The Veiled Narrative

Beltane                                                                       Early Growth Moon

Shane Carruth, Upstream Color (see below), was also the cinematographer.  Forgot that last night.

In answering questions, in particular about the density of his works, he made two points, both interesting.  First, he said he makes a narrative as it needs to be to tell his story.  That means it may take  more than one pass to take in all  the narrative has to offer.  Just like reading a book or seeing a painting.  Made sense to me.

(Barrias, French, 1893)

Second, all narratives, he believes, are veiled, which he emphasized in answers to more than one question.  In this he means the viewer or reader never knows the whole story and often knows a very limited portion of it.  I took from his overall answers that this conviction comes from life, where the future veils the narrative in every instance and, too, I suppose, since we never know the interiority of the other, veiled in that sense as well.

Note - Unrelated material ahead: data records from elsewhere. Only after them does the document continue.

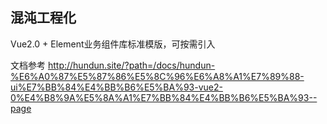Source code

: ## 混沌工程化

Vue2.0 + Element业务组件库标准模版，可按需引入

文档参考 http://hundun.site/?path=/docs/hundun-%E6%A0%87%E5%87%86%E5%8C%96%E6%A8%A1%E7%89%88-ui%E7%BB%84%E4%BB%B6%E5%BA%93-vue2-0%E4%B8%9A%E5%8A%A1%E7%BB%84%E4%BB%B6%E5%BA%93--page
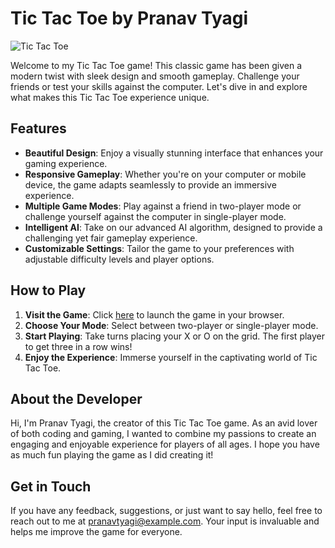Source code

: # Tic Tac Toe by Pranav Tyagi

![Tic Tac Toe](https://raw.githubusercontent.com/PranavT3626/tic-tac-toe/main/project_photo.png)

Welcome to my Tic Tac Toe game! This classic game has been given a modern twist with sleek design and smooth gameplay. Challenge your friends or test your skills against the computer. Let's dive in and explore what makes this Tic Tac Toe experience unique.

## Features

- **Beautiful Design**: Enjoy a visually stunning interface that enhances your gaming experience.
- **Responsive Gameplay**: Whether you're on your computer or mobile device, the game adapts seamlessly to provide an immersive experience.
- **Multiple Game Modes**: Play against a friend in two-player mode or challenge yourself against the computer in single-player mode.
- **Intelligent AI**: Take on our advanced AI algorithm, designed to provide a challenging yet fair gameplay experience.
- **Customizable Settings**: Tailor the game to your preferences with adjustable difficulty levels and player options.

## How to Play

1. **Visit the Game**: Click [here](https://pranavt3626.github.io/tic-tac-toe/) to launch the game in your browser.
2. **Choose Your Mode**: Select between two-player or single-player mode.
3. **Start Playing**: Take turns placing your X or O on the grid. The first player to get three in a row wins!
4. **Enjoy the Experience**: Immerse yourself in the captivating world of Tic Tac Toe.

## About the Developer

Hi, I'm Pranav Tyagi, the creator of this Tic Tac Toe game. As an avid lover of both coding and gaming, I wanted to combine my passions to create an engaging and enjoyable experience for players of all ages. I hope you have as much fun playing the game as I did creating it!

## Get in Touch

If you have any feedback, suggestions, or just want to say hello, feel free to reach out to me at pranavtyagi@example.com. Your input is invaluable and helps me improve the game for everyone.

While I agree intellectually with this latter point, as an intention in a work of art, I’m suspicious.  It can too easily serve as an excuse for careless ambiguity and might enforce an aterminus approach to story telling; which, though it is true as Carruth said last night, that all film narratives must end (and by implication in that way deviate from the truly veiled nature of the narrative future) that departure from reality should not encourage pointless realism.

There may be some of that in this film.  Until I’ve had longer to consider it, and until I’ve seen it at least a second time, I’ll reserve my opinion on that.